Top of EXTRACTED MATERIAL
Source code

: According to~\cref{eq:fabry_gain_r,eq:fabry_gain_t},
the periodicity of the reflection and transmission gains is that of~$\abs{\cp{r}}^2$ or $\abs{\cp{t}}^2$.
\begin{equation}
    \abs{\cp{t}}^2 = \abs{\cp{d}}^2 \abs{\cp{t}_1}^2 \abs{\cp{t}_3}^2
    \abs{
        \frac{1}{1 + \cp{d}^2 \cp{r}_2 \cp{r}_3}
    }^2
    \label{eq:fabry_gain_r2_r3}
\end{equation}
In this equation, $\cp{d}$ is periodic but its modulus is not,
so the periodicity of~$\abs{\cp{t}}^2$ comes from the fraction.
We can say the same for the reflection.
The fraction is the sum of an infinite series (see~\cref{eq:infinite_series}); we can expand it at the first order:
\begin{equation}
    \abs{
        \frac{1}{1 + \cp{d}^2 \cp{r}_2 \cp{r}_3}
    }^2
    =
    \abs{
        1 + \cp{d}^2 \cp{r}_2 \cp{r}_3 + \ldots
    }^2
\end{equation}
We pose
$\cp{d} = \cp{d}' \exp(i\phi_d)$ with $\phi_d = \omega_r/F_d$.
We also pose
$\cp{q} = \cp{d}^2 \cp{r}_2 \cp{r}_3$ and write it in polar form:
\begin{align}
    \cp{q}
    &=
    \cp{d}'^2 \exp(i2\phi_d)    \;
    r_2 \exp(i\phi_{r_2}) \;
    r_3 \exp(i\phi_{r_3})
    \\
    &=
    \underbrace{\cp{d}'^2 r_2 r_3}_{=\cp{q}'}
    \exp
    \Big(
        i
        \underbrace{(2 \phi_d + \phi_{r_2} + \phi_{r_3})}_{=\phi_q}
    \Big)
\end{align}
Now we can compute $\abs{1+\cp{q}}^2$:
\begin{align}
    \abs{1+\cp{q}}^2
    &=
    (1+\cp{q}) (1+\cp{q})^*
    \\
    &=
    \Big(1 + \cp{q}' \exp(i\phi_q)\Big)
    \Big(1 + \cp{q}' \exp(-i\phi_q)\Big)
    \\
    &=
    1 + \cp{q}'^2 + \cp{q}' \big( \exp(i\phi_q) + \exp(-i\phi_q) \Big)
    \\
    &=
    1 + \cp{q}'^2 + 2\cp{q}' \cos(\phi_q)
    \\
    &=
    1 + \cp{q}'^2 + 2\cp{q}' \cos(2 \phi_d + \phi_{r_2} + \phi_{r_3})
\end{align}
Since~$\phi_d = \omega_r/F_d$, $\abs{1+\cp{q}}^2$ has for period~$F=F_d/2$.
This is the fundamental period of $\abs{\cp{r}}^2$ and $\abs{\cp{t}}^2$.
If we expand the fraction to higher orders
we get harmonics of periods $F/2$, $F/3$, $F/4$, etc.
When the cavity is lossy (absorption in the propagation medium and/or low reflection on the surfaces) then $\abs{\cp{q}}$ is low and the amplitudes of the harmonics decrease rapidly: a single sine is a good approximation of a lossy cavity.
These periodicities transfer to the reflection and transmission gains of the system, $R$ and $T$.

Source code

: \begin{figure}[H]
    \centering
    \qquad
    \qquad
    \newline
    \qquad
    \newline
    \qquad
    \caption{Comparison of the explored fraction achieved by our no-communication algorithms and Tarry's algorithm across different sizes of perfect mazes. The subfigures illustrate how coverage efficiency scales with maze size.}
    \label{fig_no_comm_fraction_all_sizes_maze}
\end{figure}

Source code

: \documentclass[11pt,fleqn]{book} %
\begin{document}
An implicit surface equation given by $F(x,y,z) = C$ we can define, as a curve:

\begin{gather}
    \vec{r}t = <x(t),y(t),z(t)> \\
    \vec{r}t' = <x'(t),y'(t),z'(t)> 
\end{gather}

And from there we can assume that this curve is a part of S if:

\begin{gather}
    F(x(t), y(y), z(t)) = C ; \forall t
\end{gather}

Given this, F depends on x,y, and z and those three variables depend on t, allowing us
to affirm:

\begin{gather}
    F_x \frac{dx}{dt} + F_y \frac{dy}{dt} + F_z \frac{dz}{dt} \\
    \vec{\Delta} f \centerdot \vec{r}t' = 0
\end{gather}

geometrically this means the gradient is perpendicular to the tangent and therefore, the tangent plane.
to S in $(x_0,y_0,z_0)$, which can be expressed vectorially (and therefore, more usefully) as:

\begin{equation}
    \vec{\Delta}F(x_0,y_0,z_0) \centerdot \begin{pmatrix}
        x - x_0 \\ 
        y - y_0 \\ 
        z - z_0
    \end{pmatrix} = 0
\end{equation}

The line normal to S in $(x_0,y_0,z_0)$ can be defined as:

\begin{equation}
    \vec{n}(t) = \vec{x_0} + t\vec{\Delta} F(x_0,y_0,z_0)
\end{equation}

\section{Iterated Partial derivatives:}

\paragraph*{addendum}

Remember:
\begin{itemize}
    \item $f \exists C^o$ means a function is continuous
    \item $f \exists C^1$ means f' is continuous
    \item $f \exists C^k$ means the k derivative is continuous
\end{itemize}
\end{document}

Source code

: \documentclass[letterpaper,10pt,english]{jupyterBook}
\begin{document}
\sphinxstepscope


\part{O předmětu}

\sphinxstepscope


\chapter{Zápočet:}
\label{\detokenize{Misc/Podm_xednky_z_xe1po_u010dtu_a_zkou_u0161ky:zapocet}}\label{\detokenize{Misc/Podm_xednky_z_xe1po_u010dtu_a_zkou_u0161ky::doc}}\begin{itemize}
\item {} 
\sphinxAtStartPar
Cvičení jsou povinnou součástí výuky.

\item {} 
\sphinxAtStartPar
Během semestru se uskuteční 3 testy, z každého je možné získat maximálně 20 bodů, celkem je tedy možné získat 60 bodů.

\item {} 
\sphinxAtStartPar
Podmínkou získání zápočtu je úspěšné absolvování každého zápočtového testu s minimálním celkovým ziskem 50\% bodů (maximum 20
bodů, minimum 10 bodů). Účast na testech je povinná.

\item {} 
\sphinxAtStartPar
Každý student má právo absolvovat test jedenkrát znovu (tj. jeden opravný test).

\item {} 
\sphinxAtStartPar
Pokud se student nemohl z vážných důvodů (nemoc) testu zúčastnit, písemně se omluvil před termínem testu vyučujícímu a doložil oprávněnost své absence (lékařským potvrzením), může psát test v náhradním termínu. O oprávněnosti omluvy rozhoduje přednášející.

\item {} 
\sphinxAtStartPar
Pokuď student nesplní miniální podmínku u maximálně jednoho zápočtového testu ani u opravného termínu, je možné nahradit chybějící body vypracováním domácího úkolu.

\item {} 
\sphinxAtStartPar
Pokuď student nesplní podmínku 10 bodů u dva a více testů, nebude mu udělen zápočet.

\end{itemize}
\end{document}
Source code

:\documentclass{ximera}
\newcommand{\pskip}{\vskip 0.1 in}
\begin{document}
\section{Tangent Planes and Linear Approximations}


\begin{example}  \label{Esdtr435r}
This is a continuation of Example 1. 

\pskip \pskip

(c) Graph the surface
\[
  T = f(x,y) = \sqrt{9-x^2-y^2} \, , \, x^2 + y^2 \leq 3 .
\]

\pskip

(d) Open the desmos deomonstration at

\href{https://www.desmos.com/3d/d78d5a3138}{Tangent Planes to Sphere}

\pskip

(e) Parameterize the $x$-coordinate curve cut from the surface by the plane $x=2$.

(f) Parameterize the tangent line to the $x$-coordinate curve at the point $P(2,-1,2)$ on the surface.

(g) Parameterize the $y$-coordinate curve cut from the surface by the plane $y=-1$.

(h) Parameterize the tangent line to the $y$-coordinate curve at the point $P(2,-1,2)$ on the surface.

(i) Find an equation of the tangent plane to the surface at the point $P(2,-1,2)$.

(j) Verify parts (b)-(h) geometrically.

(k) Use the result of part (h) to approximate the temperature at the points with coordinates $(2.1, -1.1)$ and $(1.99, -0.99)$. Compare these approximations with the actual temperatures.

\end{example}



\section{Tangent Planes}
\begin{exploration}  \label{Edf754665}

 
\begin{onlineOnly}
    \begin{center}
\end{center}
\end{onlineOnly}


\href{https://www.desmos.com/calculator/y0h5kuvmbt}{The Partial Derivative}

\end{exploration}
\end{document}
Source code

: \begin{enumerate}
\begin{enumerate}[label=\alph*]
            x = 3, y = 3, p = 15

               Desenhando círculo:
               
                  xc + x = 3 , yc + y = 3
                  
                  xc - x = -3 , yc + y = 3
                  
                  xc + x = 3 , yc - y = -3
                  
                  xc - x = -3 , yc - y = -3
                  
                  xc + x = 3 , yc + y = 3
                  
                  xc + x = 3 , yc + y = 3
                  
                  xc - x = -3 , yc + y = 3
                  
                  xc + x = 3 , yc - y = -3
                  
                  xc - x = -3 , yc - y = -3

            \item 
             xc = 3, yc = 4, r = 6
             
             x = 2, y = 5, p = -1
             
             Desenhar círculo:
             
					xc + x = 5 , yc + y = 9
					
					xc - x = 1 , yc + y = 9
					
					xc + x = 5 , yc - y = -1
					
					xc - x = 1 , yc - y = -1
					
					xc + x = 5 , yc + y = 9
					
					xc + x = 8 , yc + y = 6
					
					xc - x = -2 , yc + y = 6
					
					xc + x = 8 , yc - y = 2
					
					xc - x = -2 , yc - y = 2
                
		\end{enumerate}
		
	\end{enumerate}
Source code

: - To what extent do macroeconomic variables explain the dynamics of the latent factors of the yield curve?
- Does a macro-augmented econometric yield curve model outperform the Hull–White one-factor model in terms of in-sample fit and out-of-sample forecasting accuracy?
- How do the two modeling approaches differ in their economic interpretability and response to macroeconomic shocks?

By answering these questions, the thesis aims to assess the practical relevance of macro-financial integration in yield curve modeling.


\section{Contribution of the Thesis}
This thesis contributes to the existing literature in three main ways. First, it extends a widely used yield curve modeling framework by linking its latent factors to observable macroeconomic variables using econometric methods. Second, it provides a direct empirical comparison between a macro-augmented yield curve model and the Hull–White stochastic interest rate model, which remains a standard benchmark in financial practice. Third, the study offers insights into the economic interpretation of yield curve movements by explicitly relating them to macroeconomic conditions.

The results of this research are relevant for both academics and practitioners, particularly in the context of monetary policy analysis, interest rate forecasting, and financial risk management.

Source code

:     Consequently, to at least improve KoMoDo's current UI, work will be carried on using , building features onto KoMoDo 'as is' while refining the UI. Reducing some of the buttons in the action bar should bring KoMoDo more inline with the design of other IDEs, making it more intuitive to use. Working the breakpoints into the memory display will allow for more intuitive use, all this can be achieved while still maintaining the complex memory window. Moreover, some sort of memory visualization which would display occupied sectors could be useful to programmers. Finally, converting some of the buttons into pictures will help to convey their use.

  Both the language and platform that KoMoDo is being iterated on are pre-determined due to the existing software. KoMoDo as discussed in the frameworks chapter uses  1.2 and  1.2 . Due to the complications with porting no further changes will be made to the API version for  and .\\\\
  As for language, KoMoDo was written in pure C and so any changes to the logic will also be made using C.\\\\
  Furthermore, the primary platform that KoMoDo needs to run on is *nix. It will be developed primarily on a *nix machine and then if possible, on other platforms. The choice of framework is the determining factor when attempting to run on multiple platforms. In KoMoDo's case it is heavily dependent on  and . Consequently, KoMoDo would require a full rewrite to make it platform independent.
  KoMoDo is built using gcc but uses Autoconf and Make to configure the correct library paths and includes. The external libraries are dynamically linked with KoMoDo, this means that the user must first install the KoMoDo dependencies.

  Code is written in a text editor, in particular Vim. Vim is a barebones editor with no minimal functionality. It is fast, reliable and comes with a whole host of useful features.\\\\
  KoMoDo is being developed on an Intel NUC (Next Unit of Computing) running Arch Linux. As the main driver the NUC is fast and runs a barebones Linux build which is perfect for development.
Bottom of EXTRACTED MATERIAL
REQUIRED WORK
The lines to return are those with the string "nesplní" in them; copy each from the entries above.

EXERCISE ANSWER
Pokuď student nesplní miniální podmínku u maximálně jednoho zápočtového testu ani u opravného termínu, je možné nahradit chybějící body vypracováním domácího úkolu.
Pokuď student nesplní podmínku 10 bodů u dva a více testů, nebude mu udělen zápočet.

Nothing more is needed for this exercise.